• Howard T. Spilko is co-managing partner of Kramer Levin. He counsels and represents clients in domestic and cross-border mergers and acquisitions and joint ventures, with an emphasis on middle-market transactions. Howard works with a broad range of clients, from private equity firms, hedge funds and entrepreneurial ventures to large, well-known multinational companies.

    Howard has particular knowledge and experience in the strategic use of representations and warranties insurance in acquisitions and related claims.

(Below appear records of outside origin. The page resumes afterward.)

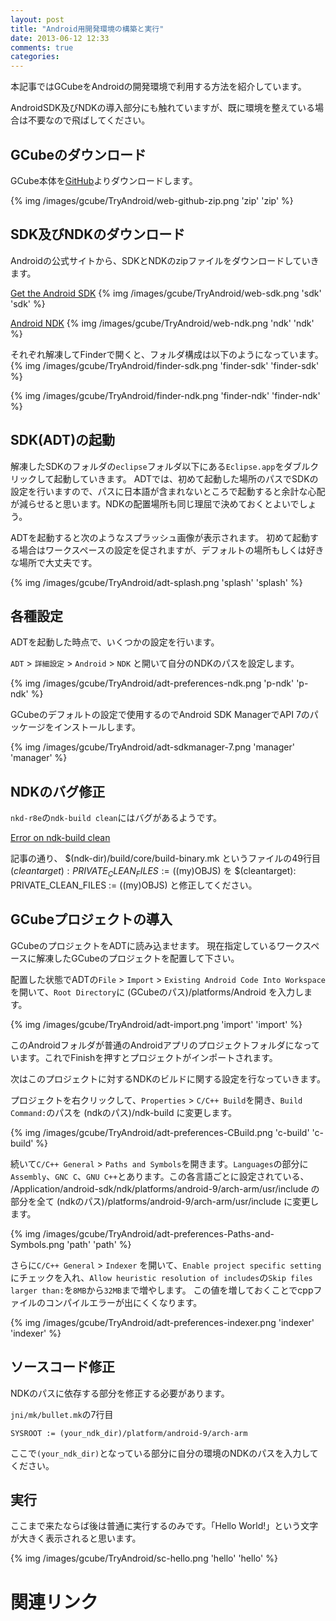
 ```yaml
---
layout: post
title: "Android用開発環境の構築と実行"
date: 2013-06-12 12:33
comments: true
categories: 
---
```


本記事ではGCubeをAndroidの開発環境で利用する方法を紹介しています。

AndroidSDK及びNDKの導入部分にも触れていますが、既に環境を整えている場合は不要なので飛ばしてください。

## GCubeのダウンロード

GCube本体を[GitHub][github]よりダウンロードします。

{% img /images/gcube/TryAndroid/web-github-zip.png 'zip' 'zip' %}

## SDK及びNDKのダウンロード
Androidの公式サイトから、SDKとNDKのzipファイルをダウンロードしていきます。

[Get the Android SDK][sdk]
{% img /images/gcube/TryAndroid/web-sdk.png 'sdk' 'sdk' %}

[Android NDK][ndk]
{% img /images/gcube/TryAndroid/web-ndk.png 'ndk' 'ndk' %}

それぞれ解凍してFinderで開くと、フォルダ構成は以下のようになっています。
{% img /images/gcube/TryAndroid/finder-sdk.png 'finder-sdk' 'finder-sdk' %}

{% img /images/gcube/TryAndroid/finder-ndk.png 'finder-ndk' 'finder-ndk' %}

## SDK(ADT)の起動

解凍したSDKのフォルダの`eclipse`フォルダ以下にある`Eclipse.app`をダブルクリックして起動していきます。
ADTでは、初めて起動した場所のパスでSDKの設定を行いますので、パスに日本語が含まれないところで起動すると余計な心配が減らせると思います。NDKの配置場所も同じ理屈で決めておくとよいでしょう。

ADTを起動すると次のようなスプラッシュ画像が表示されます。
初めて起動する場合はワークスペースの設定を促されますが、デフォルトの場所もしくは好きな場所で大丈夫です。

{% img /images/gcube/TryAndroid/adt-splash.png 'splash' 'splash' %}

## 各種設定

ADTを起動した時点で、いくつかの設定を行います。

`ADT` > `詳細設定` > `Android` > `NDK` と開いて自分のNDKのパスを設定します。

{% img /images/gcube/TryAndroid/adt-preferences-ndk.png 'p-ndk' 'p-ndk' %}

GCubeのデフォルトの設定で使用するのでAndroid SDK ManagerでAPI 7のパッケージをインストールします。

{% img /images/gcube/TryAndroid/adt-sdkmanager-7.png 'manager' 'manager' %}

## NDKのバグ修正

`nkd-r8e`の`ndk-build clean`にはバグがあるようです。

[Error on ndk-build clean][clean]

記事の通り、
	$(ndk-dir)/build/core/build-binary.mk
というファイルの49行目
	$(cleantarget): PRIVATE_CLEAN_FILES := ($(my)OBJS)
を
	$(cleantarget): PRIVATE_CLEAN_FILES := $($(my)OBJS)
と修正してください。

## GCubeプロジェクトの導入

GCubeのプロジェクトをADTに読み込ませます。
現在指定しているワークスペースに解凍したGCubeのプロジェクトを配置して下さい。

配置した状態でADTの`File` > `Import` > `Existing Android Code Into Workspace`を開いて、`Root Directory`に
	(GCubeのパス)/platforms/Android
を入力します。

{% img /images/gcube/TryAndroid/adt-import.png 'import' 'import' %}

このAndroidフォルダが普通のAndroidアプリのプロジェクトフォルダになっています。これでFinishを押すとプロジェクトがインポートされます。

次はこのプロジェクトに対するNDKのビルドに関する設定を行なっていきます。

プロジェクトを右クリックして、`Properties` > `C/C++ Build`を開き、`Build Command:`のパスを
	(ndkのパス)/ndk-build
に変更します。

{% img /images/gcube/TryAndroid/adt-preferences-CBuild.png 'c-build' 'c-build' %}

続いて`C/C++ General` > `Paths and Symbols`を開きます。`Languages`の部分に`Assembly`、`GNC C`、`GNU C++`とあります。この各言語ごとに設定されている、
	/Application/android-sdk/ndk/platforms/android-9/arch-arm/usr/include
の部分を全て
	(ndkのパス)/platforms/android-9/arch-arm/usr/include
に変更します。

{% img /images/gcube/TryAndroid/adt-preferences-Paths-and-Symbols.png 'path' 'path' %}

さらに`C/C++ General` > `Indexer` を開いて、`Enable project specific setting`にチェックを入れ、`Allow heuristic resolution of includes`の`Skip files larger than:`を`8MB`から`32MB`まで増やします。
この値を増しておくことでcppファイルのコンパイルエラーが出にくくなります。

{% img /images/gcube/TryAndroid/adt-preferences-indexer.png 'indexer' 'indexer' %}

## ソースコード修正

NDKのパスに依存する部分を修正する必要があります。

`jni/mk/bullet.mk`の7行目

	SYSROOT := (your_ndk_dir)/platform/android-9/arch-arm

ここで`(your_ndk_dir)`となっている部分に自分の環境のNDKのパスを入力してください。

## 実行

ここまで来たならば後は普通に実行するのみです。「Hello World!」という文字が大きく表示されると思います。

{% img /images/gcube/TryAndroid/sc-hello.png 'hello' 'hello' %}



# 関連リンク




[github]:https://github.com/gclue/GCube "github"
[sdk]:http://developer.android.com/sdk/index.html#download
[ndk]:http://developer.android.com/tools/sdk/ndk/index.html
[clean]:http://stackoverflow.com/questions/15982658/error-on-ndk-build-clean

He helped develop those products more than 20 years ago, and advises numerous insurers on the underwriting of these policies, giving him a unique perspective on this practice.

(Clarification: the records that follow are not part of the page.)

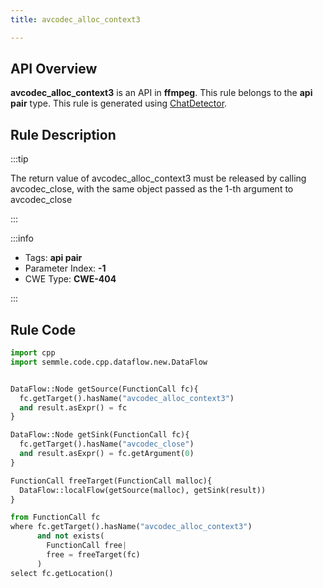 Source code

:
 ```yaml
---
title: avcodec_alloc_context3

---
```



## API Overview
**avcodec_alloc_context3** is an API in **ffmpeg**. This rule belongs to the **api pair** type. This rule is generated using [ChatDetector](../../tools/ChatDetector).
## Rule Description

:::tip

The return value of avcodec_alloc_context3 must be released by calling avcodec_close, with the same object passed as the 1-th argument to avcodec_close

:::

:::info

- Tags: **api pair**
- Parameter Index: **-1**
- CWE Type: **CWE-404**

:::

## Rule Code
```python
import cpp
import semmle.code.cpp.dataflow.new.DataFlow


DataFlow::Node getSource(FunctionCall fc){
  fc.getTarget().hasName("avcodec_alloc_context3")
  and result.asExpr() = fc
}

DataFlow::Node getSink(FunctionCall fc){
  fc.getTarget().hasName("avcodec_close")
  and result.asExpr() = fc.getArgument(0)
}

FunctionCall freeTarget(FunctionCall malloc){
  DataFlow::localFlow(getSource(malloc), getSink(result))
}

from FunctionCall fc
where fc.getTarget().hasName("avcodec_alloc_context3")
      and not exists(
        FunctionCall free| 
        free = freeTarget(fc)
      )
select fc.getLocation()

```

    Both Chambers USA and Legal 500 US have repeatedly recognized Howard as a highly regarded practitioner in mergers and acquisitions and other transactional work, citing clients and industry observers who describe him as “a true partner who is able to really drive value through his guidance” (Chambers USA 2020); able “to digest and advise on complicated topics in a creative, measured and commercial manner” (Chambers USA 2018); “a shrewd negotiator with an ability to make complicated problems straightforward” whose “combination of knowing the legal skills, demeanor, style and tone is fantastic” (Chambers USA 2017); “excellent” and “a consistent, steady hand in negotiations” (Chambers USA 2016); and as a “strategic ally to clients; his willingness to go the extra mile is well known, and his low-key style belies his shrewdness as a negotiator” (Legal 500 US 2014). He has been commended over the years for his ability to “unlock hidden value in a deal, and steer transactions to successful closings with grace” and “bring both sides together in a difficult transactional environment,” and he has been described as an “entrepreneurial” and “accomplished” lawyer who has “great skills and is highly practical” and a “great draftsman and a great problem-solver” who “produces fair-priced, impeccable legal work.” Legal 500 US also noted his “particular knowledge of the strategic use of representations and warranties insurance during acquisitions” (Legal 500 US 2016), and Global M&A Network named him to its Top 50 Americas M&A Lawyer and Star Dealmakers lists in 2014.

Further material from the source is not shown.